The Hunger Games also does a good job of showing the poverty that results from this form of government control. An economy is not well-served when government violates people’s right to sort themselves into the work they can best accomplish. Panem’s government does this, and, as a result, its people are poor.
This is from the December Econlib Feature Article “Economic Lessons for Children from The Hunger Games.”
Another excerpt:
Not everyone suffers equally, however. The third realistic depiction of communism in The Hunger Games is that the privileged class lives better than most. In Panem, those living in The Capitol enjoy political connections and can oppress those in the other districts. They are rich–far richer than others in their country–and almost certainly use the government to fund their lifestyles. This is partially consistent with real-world communist countries, where the nomenklatura, the class of people holding positions of authority within the communist party, lived much better than the average person. In real-world communist countries, the nomenklatura sometimes lived better because they received products that nobody else received: military officers, for example, received cars.Other reasons that they lived better included receiving first priority to obtain products without waiting in lines–often because they would trade favors with other members of the nomenklatura–and better health care and education. That said, The Hunger Games seems to have exaggerated the wealth of the nomenklatura, as they were not necessarily rich by U.S. standards. As discussed in Henderson, McNab, and Rózsás (2005), the “luxury” vacation spots visited by the nomenklatura were no more luxurious than a Holiday Inn.
The whole thing is worth reading.
READER COMMENTS
Brad
Dec 7 2015 at 2:25pm
There is probably no better illustration of this, nomenklatura, than present day N. Korea. Join the Worker’s Party, live in Pyongyang and life is (relatively) good. Life outside the capital is awful or worse.
Andrew_M_Garland
Dec 7 2015 at 10:17pm
Late in The Hunger Games, President Snow (Donald Sutherland) asks rhetorically why he and the government put on the games. He answers his own question, that the games are an execution to demonstrate state power over the districts and the people, while allowing the masses to be distracted by the game theme, and suggesting that one can always hope, because there is one survivor. Hope further reduces any desire to resist.
Restated, a few die each year so that many more will not die in revolt. The government is being kind to demonstrate with just a few lives what it would do to vast numbers of people if it were provoked.
Reality is approaching this in the US. Increasingly, police bring overwhelming force to serve warrants and investigate regulatory offenses. They shoot people holding knives or even toy guns. Police don’t hesitate to shoot family dogs, even the neighbor’s dog when investigating a complaint. I have not read about any compensation to a family for shooting its dog.
Our institutions regard all this as a humane policy.

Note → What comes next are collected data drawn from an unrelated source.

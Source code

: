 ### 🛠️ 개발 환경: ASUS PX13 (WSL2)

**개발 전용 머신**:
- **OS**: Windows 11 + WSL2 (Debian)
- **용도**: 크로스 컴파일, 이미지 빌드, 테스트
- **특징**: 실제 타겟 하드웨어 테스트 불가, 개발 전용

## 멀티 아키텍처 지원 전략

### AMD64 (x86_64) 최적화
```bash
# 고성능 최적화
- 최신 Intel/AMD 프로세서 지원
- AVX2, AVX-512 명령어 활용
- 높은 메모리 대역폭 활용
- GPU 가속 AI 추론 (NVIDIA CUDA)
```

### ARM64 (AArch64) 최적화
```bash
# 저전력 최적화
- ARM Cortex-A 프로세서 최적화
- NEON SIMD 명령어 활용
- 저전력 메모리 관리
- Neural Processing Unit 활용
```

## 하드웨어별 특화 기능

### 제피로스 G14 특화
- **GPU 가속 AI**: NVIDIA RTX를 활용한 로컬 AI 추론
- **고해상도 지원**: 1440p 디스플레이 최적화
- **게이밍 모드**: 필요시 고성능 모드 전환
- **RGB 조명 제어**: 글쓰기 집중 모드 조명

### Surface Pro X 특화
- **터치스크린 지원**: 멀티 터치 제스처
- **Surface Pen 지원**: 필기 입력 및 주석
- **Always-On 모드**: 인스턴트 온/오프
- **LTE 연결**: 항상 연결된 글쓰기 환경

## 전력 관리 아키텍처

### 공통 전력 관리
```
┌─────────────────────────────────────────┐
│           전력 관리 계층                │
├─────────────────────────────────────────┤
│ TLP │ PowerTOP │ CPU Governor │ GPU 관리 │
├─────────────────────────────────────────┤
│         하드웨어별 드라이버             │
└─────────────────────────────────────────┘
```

It is better to shoot a few dogs and people than the many more the state is willing to shoot if there were not immediate and unquestioned compliance.
Mark V Anderson
Dec 7 2015 at 10:47pm
Oh come on, please don’t use a fictional place to prove a point. I enjoyed the Hunger Games books and movies as a revolution to knock off the bad guys. But the economics in that society make no sense. The author can make any society as rich or poor as he/she wishes, regardless of how real societies evolve. Do I really need to point this out?
Jon Murphy
Dec 8 2015 at 11:19am
@Mark,
Fiction can often be a useful tool for describing society (see my writing on Mass Effect here, here, and here or check out Josh Hall’s Homer Economicus.
I’ve not read the Hunger Games nor seen the movies, so I don’t know to what extent your claim that the economics makes no sense is true. But Matthew Rousu uses real-world examples of the lessons he pulls from the books, so the descriptions in the books can’t be too far off.
Comments are closed.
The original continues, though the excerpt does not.